ASSIGNED TASK:
Read the records below. Copy each line where the string "generated" occurs.

STORED DATA:

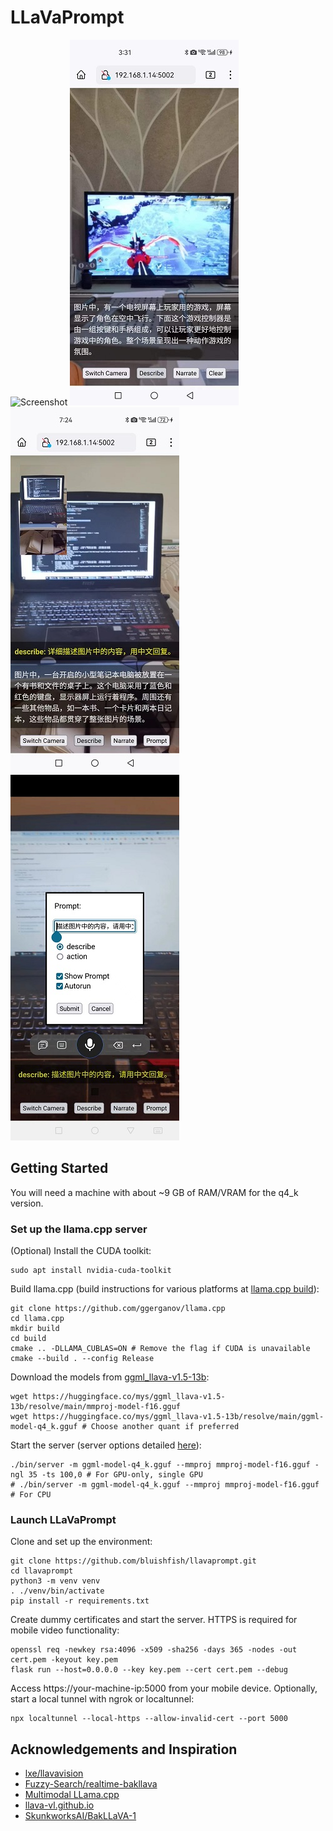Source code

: # LLaVaPrompt

![Screenshot](screenshot.gif)
![Screenshot01](screenshot01.jpg)
![Screenshot02](screenshot02.jpg)
![Screenshot03](screenshot03.jpg)

## Getting Started

You will need a machine with about ~9 GB of RAM/VRAM for the q4_k version.

### Set up the llama.cpp server

(Optional) Install the CUDA toolkit:

```shell
sudo apt install nvidia-cuda-toolkit
```

Build llama.cpp (build instructions for various platforms at [llama.cpp build](https://github.com/ggerganov/llama.cpp#build)):

```shell
git clone https://github.com/ggerganov/llama.cpp
cd llama.cpp
mkdir build
cd build
cmake .. -DLLAMA_CUBLAS=ON # Remove the flag if CUDA is unavailable
cmake --build . --config Release
```

Download the models from [ggml_llava-v1.5-13b](https://huggingface.co/mys/ggml_llava-v1.5-13b/tree/main):

```shell
wget https://huggingface.co/mys/ggml_llava-v1.5-13b/resolve/main/mmproj-model-f16.gguf
wget https://huggingface.co/mys/ggml_llava-v1.5-13b/resolve/main/ggml-model-q4_k.gguf # Choose another quant if preferred
```

Start the server (server options detailed [here](https://github.com/ggerganov/llama.cpp/blob/master/examples/server/README.md)):

```shell
./bin/server -m ggml-model-q4_k.gguf --mmproj mmproj-model-f16.gguf -ngl 35 -ts 100,0 # For GPU-only, single GPU
# ./bin/server -m ggml-model-q4_k.gguf --mmproj mmproj-model-f16.gguf # For CPU
```

### Launch LLaVaPrompt

Clone and set up the environment:

```shell
git clone https://github.com/bluishfish/llavaprompt.git
cd llavaprompt
python3 -m venv venv
. ./venv/bin/activate
pip install -r requirements.txt
```

Create dummy certificates and start the server. HTTPS is required for mobile video functionality:

```shell
openssl req -newkey rsa:4096 -x509 -sha256 -days 365 -nodes -out cert.pem -keyout key.pem
flask run --host=0.0.0.0 --key key.pem --cert cert.pem --debug
```

Access https://your-machine-ip:5000 from your mobile device. Optionally, start a local tunnel with ngrok or localtunnel:

```shell
npx localtunnel --local-https --allow-invalid-cert --port 5000
```

## Acknowledgements and Inspiration
- [lxe/llavavision](https://github.com/lxe/llavavision)
- [Fuzzy-Search/realtime-bakllava](https://github.com/Fuzzy-Search/realtime-bakllava)
- [Multimodal LLama.cpp](https://github.com/ggerganov/llama.cpp/issues/3332)
- [llava-vl.github.io](https://llava-vl.github.io/)
- [SkunkworksAI/BakLLaVA-1](https://huggingface.co/SkunkworksAI/BakLLaVA-1)
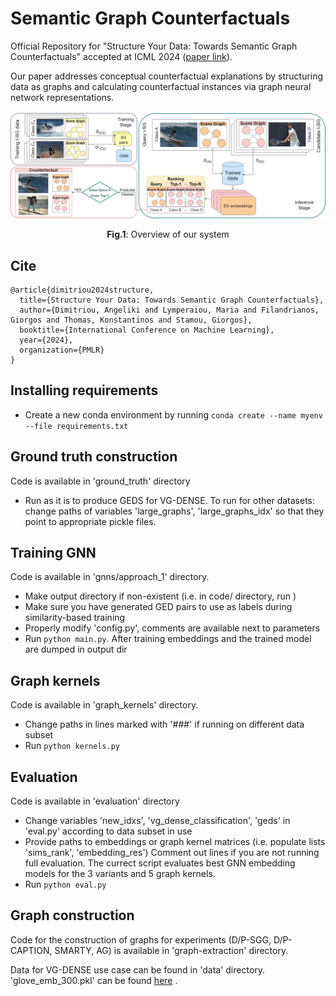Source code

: # Semantic Graph Counterfactuals

Official Repository for "Structure Your Data: Towards Semantic Graph Counterfactuals" accepted at ICML 2024 ([paper link](https://arxiv.org/abs/2403.06514)).

Our paper addresses conceptual counterfactual explanations by structuring data as graphs and calculating counterfactual instances via graph neural network representations.

<p align = "center"><img src = "https://github.com/aggeliki-dimitriou/SGCE/blob/main/outline.png"></p><p align = "center">
  <b>Fig.1</b>: Overview of our system
</p>

## Cite

```
@article{dimitriou2024structure,
  title={Structure Your Data: Towards Semantic Graph Counterfactuals},
  author={Dimitriou, Angeliki and Lymperaiou, Maria and Filandrianos, Giorgos and Thomas, Konstantinos and Stamou, Giorgos},
  booktitle={International Conference on Machine Learning},
  year={2024},
  organization={PMLR}
}
```

## Installing requirements
- Create a new conda environment by running `conda create --name myenv --file requirements.txt`

## Ground truth construction
Code is available in 'ground_truth' directory
- Run <python main.py> as it is to produce GEDS for VG-DENSE. 
To run for other datasets: change paths of variables 'large_graphs', 'large_graphs_idx' 
so that they point to appropriate pickle files.

## Training GNN
Code is available in 'gnns/approach_1' directory.
- Make output directory if non-existent (i.e. in code/ directory, run <mkdir outs>)
- Make sure you have generated GED pairs to use as labels during similarity-based training
- Properly modify 'config.py', comments are available next to parameters
- Run `python main.py`. After training embeddings and the trained model are dumped in output dir

## Graph kernels
Code is available in 'graph_kernels' directory.

- Change paths in lines marked with '###' if running on different data subset
- Run `python kernels.py`

## Evaluation
Code is available in 'evaluation' directory
- Change variables 'new_idxs', 'vg_dense_classification', 'geds' in 'eval.py' according to data subset in use
- Provide paths to embeddings or graph kernel matrices (i.e. populate lists 'sims_rank', 'embedding_res')
  Comment out lines if you are not running full evaluation.
  The currect script evaluates best GNN embedding models for the 3 variants and 5 graph kernels.
- Run `python eval.py`

## Graph construction
Code for the construction of graphs for experiments (D/P-SGG, D/P-CAPTION, SMARTY, AG) is available in 'graph-extraction' directory.

Data for VG-DENSE use case can be found in 'data' directory. 'glove_emb_300.pkl' can be found [here](https://drive.google.com/file/d/1km1BFN3R0cQS2hWcOgRxz-J5GE3bK7DX/view?usp=drive_link) .



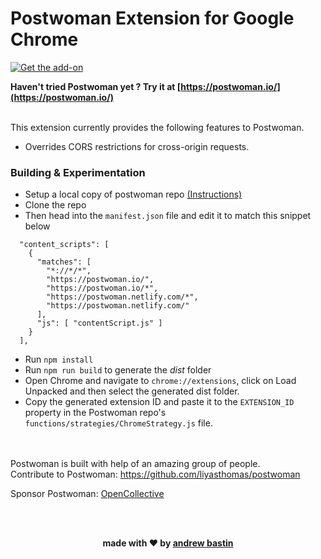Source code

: # Postwoman Extension for Google Chrome

<a href="https://chrome.google.com/webstore/detail/postwoman-extension-for-c/amknoiejhlmhancpahfcfcfhllgkpbld">![Get the add-on](https://developer.chrome.com/webstore/images/ChromeWebStore_Badge_v2_206x58.png)</a>

**Haven't tried Postwoman yet ? Try it at [https://postwoman.io/](https://postwoman.io/)**

<br />
This extension currently provides the following features to Postwoman.

- Overrides CORS restrictions for cross-origin requests.


### Building & Experimentation
- Setup a local copy of postwoman repo [(Instructions)](https://github.com/liyasthomas/postwoman#developing-)
- Clone the repo
- Then head into the `manifest.json` file and edit it to match this snippet below

```
  "content_scripts": [
    {
      "matches": [
        "*://*/*",
        "https://postwoman.io/",
        "https://postwoman.io/*",
        "https://postwoman.netlify.com/*",
        "https://postwoman.netlify.com/"
      ],
      "js": [ "contentScript.js" ]
    }
  ],
```
- Run `npm install`
- Run `npm run build` to generate the *dist* folder
- Open Chrome and navigate to `chrome://extensions`, click on Load Unpacked and then select the generated dist folder.
- Copy the generated extension ID and paste it to the `EXTENSION_ID` property in the Postwoman repo's `functions/strategies/ChromeStrategy.js` file.

<br />
<br />
Postwoman is built with help of an amazing group of people.
<br />
Contribute to Postwoman: <a href="https://github.com/liyasthomas/postwoman">https://github.com/liyasthomas/postwoman</a>
<br/>

Sponsor Postwoman: [OpenCollective](https://opencollective.com/postwoman)


<br />
<br />
<p align="center"><b>made with ❤️ by <a href="https://github.com/AndrewBastin">andrew bastin</a></b></p>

EXPECTED ANSWER:
- Make sure you have generated GED pairs to use as labels during similarity-based training
- Open Chrome and navigate to `chrome://extensions`, click on Load Unpacked and then select the generated dist folder.
- Copy the generated extension ID and paste it to the `EXTENSION_ID` property in the Postwoman repo's `functions/strategies/ChromeStrategy.js` file.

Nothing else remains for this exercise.